Step 2: Prepare User, Movie, and Genre Embeddings

  1. User Embedding:

    • Movies with positive interactions were selected (interaction = 1).
    • Used the movie description metadata and computed embeddings using the Lamini model on Hugging Face.
    • User embedding: Calculated as the mean of all positive movie embeddings for that user.
    • Reasoning: This dense vector represents the user's preferences, which can then be compared with movie embeddings to predict future likes.
  2. Genre Embedding:

    • Movies were grouped by genres (a movie can belong to multiple genres).
    • Genre embedding: Calculated as the mean of all movies belonging to that genre.
      • Example: Embedding of "Comedy" = Mean of all comedy movie embeddings.
    • User-Genre Similarity: Compared the user embedding with genre embeddings to find genres the user is likely to enjoy.
    • Genre-Genre Similarity Matrix: A 17x17 matrix was computed to determine similarities between different genres. This helps in recommending genres related to ones the user already likes.

Step 3: Calculate User Embeddings for All Users and Compute Median Similarity Scores

  • Repeated the embedding process for all users.
  • Calculated user-genre similarity for every user and stored results in a nested dictionary (dict of DataFrames).
  • Median Similarity Score: Computed for each user.
    • Genres with similarity scores higher than the median were classified as positive genres for the user.
    • Genres with similarity scores lower than the median were classified as negative genres for the user.

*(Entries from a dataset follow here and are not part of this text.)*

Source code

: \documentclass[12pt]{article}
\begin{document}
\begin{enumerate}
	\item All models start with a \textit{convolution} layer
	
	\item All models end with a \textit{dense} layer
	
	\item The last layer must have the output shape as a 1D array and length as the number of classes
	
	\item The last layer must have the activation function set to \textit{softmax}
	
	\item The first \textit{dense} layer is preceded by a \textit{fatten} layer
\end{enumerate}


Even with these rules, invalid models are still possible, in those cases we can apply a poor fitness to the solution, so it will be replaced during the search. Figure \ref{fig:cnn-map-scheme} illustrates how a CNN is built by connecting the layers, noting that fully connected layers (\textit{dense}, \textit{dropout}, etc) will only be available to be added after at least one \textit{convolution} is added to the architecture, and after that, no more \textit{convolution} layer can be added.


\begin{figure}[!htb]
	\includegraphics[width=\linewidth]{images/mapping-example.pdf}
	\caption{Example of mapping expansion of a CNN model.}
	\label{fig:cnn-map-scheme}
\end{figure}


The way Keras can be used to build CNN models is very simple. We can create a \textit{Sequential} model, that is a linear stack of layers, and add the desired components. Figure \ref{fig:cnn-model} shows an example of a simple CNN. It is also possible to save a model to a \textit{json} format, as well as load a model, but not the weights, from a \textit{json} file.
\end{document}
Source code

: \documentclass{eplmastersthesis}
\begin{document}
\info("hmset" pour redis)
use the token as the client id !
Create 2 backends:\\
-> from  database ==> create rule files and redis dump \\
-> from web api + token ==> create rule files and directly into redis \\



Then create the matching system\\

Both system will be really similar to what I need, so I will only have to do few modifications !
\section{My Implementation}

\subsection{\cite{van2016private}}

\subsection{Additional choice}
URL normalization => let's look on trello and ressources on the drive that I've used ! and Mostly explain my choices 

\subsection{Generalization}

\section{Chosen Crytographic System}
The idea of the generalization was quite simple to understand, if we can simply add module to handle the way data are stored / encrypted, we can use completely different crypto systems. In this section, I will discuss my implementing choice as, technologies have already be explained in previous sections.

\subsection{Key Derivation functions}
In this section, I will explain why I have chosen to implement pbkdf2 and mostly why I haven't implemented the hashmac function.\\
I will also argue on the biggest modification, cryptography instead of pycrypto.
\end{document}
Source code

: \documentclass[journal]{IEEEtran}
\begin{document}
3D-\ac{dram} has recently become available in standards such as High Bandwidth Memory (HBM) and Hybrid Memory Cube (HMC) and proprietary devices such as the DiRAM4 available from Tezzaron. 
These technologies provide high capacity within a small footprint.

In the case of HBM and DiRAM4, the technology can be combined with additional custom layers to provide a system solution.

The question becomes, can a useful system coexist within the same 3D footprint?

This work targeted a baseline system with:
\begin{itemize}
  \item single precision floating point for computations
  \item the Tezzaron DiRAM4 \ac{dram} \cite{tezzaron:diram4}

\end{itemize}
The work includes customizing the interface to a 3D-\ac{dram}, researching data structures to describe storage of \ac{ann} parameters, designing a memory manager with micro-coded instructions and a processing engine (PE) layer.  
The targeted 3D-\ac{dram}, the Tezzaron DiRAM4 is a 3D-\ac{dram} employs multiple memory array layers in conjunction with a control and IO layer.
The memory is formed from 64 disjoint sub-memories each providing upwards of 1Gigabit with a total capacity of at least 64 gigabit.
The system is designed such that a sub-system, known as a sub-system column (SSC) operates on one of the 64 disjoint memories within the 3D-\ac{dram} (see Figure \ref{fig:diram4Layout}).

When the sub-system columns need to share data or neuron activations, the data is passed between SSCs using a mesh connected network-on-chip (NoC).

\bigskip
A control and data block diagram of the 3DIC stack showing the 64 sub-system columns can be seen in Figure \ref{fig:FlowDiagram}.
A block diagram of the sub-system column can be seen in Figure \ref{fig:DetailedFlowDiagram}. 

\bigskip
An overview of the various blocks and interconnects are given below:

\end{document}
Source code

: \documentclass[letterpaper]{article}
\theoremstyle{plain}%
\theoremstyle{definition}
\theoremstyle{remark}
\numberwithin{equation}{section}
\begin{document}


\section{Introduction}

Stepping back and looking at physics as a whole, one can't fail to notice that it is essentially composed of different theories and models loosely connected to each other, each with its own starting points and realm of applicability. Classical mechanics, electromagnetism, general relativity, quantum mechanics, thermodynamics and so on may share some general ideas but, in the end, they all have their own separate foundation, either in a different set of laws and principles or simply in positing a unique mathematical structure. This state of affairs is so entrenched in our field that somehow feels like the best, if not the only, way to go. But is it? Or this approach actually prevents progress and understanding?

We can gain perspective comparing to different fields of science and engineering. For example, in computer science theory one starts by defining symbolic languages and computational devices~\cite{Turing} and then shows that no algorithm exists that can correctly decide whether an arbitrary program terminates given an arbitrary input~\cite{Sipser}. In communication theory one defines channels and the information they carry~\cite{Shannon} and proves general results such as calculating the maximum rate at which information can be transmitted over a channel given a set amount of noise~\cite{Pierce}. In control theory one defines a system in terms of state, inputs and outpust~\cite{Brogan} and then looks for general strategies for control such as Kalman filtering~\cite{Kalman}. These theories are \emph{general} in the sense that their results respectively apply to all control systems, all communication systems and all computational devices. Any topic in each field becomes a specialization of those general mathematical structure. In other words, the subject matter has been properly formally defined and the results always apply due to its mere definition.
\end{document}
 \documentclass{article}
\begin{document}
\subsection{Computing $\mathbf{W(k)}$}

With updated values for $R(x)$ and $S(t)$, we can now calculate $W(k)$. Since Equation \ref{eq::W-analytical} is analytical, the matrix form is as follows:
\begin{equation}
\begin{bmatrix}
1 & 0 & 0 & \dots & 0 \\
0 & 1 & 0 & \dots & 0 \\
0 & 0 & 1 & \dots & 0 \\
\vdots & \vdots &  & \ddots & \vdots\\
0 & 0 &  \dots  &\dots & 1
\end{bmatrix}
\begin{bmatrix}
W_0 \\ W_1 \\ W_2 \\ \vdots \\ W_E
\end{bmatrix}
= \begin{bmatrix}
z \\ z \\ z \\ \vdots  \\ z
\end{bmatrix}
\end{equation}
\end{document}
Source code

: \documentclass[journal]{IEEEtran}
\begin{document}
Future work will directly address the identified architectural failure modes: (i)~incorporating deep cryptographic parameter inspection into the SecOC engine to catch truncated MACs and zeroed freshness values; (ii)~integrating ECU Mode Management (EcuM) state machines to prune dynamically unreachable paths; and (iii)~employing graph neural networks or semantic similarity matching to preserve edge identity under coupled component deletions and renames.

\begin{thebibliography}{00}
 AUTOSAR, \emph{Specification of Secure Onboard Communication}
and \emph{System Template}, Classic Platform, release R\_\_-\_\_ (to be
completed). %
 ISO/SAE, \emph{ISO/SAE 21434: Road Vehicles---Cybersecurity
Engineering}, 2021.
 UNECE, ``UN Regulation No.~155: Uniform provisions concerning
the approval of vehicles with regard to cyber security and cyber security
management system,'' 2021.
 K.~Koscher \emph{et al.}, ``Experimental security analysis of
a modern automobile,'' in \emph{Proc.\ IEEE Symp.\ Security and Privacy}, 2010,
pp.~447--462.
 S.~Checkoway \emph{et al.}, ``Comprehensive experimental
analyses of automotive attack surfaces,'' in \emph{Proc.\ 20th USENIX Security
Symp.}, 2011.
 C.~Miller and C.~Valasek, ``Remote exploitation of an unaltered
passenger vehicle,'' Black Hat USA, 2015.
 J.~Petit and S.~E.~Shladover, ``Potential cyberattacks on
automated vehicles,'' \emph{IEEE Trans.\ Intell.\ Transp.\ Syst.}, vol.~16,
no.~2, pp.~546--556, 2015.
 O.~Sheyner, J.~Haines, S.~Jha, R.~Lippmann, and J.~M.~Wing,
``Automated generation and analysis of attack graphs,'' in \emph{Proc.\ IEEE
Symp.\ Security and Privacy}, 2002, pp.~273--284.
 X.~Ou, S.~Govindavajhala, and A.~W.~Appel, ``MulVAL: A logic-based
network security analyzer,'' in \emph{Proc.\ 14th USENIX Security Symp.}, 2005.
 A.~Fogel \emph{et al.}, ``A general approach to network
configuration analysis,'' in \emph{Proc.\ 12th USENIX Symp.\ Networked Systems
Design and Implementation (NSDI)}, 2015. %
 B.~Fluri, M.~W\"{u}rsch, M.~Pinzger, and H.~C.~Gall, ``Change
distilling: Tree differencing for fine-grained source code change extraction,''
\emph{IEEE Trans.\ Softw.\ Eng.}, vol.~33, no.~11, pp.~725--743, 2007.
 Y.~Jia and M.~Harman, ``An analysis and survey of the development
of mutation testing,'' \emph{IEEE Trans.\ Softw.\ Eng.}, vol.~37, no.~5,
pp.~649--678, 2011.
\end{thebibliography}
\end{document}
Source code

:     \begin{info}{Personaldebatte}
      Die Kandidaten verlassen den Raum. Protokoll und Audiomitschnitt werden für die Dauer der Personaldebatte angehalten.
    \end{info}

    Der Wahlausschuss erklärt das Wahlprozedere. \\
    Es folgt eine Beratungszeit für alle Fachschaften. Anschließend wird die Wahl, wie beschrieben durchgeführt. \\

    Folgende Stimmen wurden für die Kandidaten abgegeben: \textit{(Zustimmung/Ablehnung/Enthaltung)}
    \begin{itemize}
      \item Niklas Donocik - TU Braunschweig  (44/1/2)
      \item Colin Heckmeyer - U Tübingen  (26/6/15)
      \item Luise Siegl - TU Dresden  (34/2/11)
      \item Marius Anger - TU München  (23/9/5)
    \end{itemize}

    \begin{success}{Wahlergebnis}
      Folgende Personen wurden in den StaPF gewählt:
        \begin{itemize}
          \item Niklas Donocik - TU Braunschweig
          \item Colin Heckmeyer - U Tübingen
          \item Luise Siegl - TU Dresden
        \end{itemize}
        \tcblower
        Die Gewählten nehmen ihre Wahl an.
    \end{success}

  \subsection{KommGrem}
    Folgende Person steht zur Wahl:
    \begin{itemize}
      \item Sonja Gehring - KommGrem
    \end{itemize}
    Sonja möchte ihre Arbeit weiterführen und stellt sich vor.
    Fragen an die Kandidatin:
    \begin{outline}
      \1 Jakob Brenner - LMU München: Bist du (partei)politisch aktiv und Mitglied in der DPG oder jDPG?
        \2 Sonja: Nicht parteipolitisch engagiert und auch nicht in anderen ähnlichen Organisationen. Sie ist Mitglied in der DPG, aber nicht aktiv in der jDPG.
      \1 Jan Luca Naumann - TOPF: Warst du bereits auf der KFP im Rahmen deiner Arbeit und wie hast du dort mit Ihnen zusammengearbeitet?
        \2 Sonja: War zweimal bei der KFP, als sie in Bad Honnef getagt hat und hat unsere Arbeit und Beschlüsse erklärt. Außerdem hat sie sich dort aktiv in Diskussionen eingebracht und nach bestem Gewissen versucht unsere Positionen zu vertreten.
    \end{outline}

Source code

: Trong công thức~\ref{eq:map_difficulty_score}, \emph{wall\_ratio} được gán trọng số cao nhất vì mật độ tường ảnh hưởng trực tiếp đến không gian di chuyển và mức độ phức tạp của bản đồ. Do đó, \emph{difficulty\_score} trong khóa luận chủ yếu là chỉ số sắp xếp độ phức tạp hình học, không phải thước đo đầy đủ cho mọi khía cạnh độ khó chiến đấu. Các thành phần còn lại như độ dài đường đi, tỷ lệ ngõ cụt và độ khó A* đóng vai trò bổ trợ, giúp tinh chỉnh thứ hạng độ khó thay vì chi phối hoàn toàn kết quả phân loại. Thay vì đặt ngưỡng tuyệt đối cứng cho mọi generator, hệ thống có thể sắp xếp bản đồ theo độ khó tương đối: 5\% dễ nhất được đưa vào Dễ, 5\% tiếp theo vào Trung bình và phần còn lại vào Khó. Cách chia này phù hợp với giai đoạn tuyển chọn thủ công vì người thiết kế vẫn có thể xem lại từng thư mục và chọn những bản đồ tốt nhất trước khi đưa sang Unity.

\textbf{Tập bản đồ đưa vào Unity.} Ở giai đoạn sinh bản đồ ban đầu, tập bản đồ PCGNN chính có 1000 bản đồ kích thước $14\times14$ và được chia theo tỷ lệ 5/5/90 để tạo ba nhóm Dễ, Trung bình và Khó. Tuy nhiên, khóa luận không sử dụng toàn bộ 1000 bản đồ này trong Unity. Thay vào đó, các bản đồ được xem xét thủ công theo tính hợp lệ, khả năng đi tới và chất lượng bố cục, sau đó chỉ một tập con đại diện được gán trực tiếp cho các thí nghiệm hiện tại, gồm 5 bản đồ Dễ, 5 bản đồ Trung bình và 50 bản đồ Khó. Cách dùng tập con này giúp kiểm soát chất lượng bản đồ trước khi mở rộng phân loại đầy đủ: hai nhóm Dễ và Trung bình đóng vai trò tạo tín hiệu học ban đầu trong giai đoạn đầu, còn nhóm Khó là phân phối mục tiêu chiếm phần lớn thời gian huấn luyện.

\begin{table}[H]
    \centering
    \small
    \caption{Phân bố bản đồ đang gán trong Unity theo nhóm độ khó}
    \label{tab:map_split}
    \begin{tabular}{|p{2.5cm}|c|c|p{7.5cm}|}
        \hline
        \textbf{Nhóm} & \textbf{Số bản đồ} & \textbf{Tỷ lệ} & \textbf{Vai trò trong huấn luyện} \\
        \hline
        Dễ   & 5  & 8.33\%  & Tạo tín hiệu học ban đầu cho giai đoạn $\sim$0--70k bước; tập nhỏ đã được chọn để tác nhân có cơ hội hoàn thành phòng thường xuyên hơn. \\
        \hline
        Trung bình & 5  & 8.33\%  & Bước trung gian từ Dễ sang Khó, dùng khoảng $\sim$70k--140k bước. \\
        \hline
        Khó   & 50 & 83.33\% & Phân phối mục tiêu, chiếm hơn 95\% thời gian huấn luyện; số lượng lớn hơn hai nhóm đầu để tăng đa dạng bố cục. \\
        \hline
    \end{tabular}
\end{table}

Step 4: Identify Actual Positive and Negative Genres for Each User

  • Actual Positive Genres:

    • Intersection of genres where the similarity score is higher than the median and the user has interacted positively with the genre.
    • Example: If a user has high similarity with "Action" but low similarity with "Animation," the model would only mark "Action" as a positive genre.
  • Actual Negative Genres:

    • Genres where the similarity score is lower than the median and the user hasn't interacted with them.
  • Final Dataset:

    • Maintained a 1:3 ratio of positive to negative genres.
    • userid | movieid | interaction | genre | movie title.

Step 5: Fine-Tune NCF Model on New Data

  • Fine-tuned the previously trained NCF model on this new dataset.
  • Final Metrics:
    • Precision@k: 0.4
    • Recall@k: 0.2-0.3
    • NDCG@10: 0.302 (varies by user).
    • Genre NDCG@10: 0.84, indicating that most suggested movies belonged to similar or related genres.

Step 6: Frontend Development

  • Created a frontend for the model using Flask, Spline.js, HTML, and CSS.
  • Deployed the app as a web service using Azure App Service.
  • User Interface: Users can hover over movie posters, select them, and view 10 recommended movie posters based on the model's predictions.